*Your objective:* Where does the string "TimeUnit" appear in the records? Copy each line that holds it.
Start of Block
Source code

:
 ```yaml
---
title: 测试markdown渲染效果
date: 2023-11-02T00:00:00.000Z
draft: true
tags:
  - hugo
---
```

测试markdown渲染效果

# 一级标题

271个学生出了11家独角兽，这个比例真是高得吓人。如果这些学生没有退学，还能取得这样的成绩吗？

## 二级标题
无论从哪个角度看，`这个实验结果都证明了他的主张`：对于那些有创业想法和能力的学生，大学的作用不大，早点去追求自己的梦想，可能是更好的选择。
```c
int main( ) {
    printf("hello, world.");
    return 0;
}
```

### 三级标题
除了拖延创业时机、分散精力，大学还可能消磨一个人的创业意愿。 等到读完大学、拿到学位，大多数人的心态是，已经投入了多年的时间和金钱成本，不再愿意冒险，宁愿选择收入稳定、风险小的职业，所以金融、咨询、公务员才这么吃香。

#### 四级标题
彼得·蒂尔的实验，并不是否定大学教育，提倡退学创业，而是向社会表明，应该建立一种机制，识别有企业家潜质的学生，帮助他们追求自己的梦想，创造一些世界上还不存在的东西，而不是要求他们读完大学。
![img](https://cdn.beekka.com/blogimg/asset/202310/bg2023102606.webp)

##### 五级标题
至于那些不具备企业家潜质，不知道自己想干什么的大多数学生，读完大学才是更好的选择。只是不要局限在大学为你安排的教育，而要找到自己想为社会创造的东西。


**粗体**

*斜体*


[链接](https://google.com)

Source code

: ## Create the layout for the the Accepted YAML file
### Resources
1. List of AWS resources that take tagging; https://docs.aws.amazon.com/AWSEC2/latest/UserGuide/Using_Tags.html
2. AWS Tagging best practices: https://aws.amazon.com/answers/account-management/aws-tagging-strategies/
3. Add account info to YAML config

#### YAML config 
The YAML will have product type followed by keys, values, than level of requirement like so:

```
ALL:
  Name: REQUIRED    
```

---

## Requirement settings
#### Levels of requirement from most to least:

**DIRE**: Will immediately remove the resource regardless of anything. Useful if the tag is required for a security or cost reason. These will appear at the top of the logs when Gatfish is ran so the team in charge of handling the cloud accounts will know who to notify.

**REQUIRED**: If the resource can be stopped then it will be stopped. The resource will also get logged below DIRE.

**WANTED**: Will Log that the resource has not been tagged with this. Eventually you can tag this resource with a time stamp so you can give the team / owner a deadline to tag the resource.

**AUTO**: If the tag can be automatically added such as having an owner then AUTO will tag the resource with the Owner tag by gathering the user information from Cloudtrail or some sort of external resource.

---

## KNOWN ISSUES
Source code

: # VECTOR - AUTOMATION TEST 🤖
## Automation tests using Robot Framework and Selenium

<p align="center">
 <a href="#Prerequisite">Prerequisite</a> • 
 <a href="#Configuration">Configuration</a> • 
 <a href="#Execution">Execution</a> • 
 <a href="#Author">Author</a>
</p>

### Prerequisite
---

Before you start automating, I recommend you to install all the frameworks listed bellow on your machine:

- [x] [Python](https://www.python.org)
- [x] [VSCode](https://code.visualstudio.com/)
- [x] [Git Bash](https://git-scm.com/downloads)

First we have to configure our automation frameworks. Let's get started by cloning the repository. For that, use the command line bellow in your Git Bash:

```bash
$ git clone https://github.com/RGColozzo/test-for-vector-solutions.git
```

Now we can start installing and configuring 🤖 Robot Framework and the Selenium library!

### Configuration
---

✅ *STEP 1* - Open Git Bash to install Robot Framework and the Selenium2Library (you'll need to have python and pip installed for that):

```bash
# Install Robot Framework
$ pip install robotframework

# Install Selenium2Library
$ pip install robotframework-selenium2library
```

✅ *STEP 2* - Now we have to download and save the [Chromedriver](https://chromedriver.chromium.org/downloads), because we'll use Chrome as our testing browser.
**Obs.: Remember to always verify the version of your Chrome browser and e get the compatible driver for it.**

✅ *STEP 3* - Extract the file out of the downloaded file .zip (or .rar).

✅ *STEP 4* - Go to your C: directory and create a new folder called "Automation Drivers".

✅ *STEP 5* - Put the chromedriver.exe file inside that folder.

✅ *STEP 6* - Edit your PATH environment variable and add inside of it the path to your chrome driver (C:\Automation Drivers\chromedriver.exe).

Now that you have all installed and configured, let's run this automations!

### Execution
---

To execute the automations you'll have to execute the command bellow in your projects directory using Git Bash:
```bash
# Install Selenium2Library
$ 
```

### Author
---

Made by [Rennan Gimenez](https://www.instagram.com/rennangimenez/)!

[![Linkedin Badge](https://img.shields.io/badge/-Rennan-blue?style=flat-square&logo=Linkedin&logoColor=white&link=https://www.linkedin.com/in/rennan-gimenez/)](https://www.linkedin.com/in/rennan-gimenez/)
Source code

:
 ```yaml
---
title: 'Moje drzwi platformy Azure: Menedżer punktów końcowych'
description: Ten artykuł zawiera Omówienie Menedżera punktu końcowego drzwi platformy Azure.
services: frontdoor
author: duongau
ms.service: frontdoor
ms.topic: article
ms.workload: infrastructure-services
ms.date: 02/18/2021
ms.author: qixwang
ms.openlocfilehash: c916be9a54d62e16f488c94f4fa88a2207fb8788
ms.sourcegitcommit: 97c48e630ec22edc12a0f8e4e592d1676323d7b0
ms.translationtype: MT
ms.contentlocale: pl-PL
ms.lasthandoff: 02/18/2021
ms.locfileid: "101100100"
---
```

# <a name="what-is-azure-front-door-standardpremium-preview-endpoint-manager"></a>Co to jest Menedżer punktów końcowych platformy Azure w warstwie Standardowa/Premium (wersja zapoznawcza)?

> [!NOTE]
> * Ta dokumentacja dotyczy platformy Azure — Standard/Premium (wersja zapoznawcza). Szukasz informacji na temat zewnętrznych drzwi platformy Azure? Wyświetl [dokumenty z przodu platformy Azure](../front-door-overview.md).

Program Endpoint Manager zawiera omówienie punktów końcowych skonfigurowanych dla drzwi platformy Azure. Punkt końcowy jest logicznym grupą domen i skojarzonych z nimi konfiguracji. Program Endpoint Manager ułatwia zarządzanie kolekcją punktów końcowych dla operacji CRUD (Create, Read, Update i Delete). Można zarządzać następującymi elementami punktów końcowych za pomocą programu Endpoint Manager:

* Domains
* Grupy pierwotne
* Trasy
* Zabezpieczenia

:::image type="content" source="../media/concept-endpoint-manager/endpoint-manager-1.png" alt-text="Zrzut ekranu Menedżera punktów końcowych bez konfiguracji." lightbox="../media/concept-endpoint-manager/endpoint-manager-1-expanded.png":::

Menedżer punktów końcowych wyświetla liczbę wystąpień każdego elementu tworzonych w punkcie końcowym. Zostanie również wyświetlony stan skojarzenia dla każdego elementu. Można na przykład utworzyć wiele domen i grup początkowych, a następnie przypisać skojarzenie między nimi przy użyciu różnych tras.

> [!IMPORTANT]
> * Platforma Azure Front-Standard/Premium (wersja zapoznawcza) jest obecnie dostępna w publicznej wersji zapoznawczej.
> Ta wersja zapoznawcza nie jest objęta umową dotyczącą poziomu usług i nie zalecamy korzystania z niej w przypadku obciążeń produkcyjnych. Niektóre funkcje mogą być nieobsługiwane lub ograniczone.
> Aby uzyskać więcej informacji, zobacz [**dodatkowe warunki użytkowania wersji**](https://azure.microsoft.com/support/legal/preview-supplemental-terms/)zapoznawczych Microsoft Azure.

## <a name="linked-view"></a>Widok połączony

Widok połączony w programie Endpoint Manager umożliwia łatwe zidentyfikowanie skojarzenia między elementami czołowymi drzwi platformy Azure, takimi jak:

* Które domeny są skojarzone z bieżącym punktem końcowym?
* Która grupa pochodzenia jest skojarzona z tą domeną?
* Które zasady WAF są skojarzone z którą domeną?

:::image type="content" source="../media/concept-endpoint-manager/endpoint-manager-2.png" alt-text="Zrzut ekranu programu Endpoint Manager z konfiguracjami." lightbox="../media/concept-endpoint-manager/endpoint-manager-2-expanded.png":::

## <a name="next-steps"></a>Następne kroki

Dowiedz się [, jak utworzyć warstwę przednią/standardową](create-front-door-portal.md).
End of Block
Start of Block
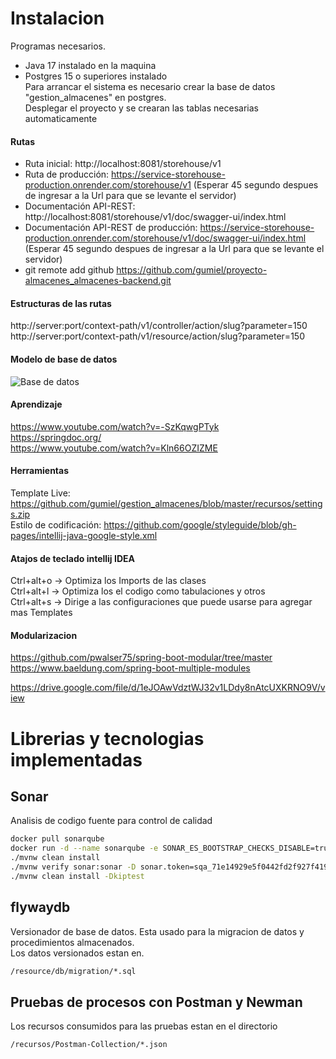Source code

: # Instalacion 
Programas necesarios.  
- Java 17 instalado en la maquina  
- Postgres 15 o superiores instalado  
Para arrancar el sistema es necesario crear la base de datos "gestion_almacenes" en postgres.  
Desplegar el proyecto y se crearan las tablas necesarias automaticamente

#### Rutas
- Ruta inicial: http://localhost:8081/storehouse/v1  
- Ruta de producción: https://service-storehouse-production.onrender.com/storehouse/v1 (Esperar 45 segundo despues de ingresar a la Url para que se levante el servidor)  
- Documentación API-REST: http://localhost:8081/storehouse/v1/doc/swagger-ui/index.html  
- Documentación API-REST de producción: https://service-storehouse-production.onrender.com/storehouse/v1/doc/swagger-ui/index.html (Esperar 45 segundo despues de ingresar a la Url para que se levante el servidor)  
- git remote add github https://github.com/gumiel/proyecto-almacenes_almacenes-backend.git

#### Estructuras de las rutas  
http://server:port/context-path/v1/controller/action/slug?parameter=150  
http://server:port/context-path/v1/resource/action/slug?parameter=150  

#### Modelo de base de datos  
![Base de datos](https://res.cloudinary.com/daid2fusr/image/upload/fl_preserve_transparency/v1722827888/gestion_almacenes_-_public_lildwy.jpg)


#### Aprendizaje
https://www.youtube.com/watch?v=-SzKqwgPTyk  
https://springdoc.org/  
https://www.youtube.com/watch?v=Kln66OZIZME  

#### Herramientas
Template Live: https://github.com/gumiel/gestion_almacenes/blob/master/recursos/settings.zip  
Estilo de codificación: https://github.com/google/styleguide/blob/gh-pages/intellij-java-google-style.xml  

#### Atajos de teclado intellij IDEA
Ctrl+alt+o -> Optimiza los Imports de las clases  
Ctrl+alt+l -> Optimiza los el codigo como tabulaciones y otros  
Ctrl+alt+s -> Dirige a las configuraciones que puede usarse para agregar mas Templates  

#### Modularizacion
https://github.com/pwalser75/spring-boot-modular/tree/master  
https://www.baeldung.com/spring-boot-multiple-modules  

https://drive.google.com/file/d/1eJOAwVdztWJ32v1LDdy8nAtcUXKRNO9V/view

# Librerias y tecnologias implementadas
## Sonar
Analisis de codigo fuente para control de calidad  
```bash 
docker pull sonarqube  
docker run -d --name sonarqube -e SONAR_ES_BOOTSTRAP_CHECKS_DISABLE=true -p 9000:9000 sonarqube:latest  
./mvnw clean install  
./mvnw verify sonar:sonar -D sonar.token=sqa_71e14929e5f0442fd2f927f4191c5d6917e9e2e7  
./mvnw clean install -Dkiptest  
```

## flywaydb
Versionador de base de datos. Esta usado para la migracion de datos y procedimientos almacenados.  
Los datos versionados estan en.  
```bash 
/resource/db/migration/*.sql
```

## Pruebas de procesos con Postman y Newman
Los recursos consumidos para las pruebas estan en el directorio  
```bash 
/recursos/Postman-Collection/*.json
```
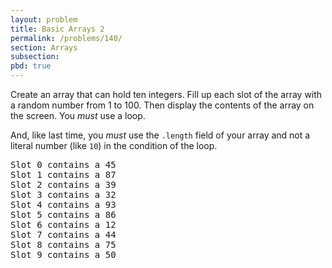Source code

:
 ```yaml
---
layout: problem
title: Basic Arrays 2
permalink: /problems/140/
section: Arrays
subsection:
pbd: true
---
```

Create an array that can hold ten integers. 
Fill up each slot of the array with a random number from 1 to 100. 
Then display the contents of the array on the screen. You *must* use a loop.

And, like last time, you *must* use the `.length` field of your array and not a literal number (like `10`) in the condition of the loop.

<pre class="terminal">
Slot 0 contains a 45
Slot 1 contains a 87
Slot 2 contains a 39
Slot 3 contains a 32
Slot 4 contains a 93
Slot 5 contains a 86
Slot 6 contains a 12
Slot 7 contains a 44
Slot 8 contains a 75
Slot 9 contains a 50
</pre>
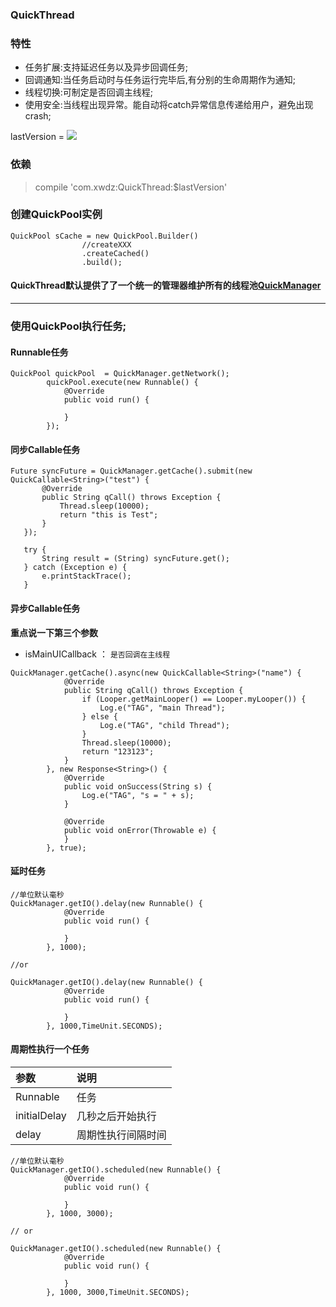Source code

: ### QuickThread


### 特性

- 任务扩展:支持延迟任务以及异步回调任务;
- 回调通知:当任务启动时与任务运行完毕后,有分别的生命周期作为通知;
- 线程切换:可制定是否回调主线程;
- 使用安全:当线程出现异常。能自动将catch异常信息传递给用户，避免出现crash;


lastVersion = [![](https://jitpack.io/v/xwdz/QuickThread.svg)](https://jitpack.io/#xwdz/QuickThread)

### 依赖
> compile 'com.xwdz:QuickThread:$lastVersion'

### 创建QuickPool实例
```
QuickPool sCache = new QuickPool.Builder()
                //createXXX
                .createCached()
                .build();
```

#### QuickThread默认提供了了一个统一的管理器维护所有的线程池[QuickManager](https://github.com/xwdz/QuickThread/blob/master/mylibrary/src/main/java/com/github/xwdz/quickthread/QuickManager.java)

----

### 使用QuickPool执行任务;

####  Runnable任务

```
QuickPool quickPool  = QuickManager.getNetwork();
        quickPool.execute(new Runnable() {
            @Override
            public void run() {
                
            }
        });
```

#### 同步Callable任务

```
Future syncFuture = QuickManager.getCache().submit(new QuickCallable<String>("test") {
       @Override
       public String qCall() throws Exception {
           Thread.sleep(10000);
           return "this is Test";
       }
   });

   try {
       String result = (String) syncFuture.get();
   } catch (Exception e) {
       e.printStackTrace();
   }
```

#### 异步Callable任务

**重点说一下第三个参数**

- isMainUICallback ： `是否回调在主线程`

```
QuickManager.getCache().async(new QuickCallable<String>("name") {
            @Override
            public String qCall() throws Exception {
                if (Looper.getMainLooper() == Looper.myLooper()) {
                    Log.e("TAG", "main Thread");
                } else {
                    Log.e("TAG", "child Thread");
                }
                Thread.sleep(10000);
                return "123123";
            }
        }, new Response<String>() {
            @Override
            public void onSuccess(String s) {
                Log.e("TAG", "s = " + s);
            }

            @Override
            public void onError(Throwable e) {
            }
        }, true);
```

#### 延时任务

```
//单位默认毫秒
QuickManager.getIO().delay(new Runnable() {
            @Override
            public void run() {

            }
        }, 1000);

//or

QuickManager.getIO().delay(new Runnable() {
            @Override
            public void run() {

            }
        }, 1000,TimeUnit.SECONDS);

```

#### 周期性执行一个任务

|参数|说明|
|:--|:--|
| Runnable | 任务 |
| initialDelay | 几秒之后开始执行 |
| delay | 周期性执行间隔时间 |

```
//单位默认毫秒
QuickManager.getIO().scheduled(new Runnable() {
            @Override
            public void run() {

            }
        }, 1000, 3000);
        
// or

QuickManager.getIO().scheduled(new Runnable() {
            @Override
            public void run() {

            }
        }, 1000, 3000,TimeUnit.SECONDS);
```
End of Block
*Result of this exercise:*
        }, 1000,TimeUnit.SECONDS);
        }, 1000, 3000,TimeUnit.SECONDS);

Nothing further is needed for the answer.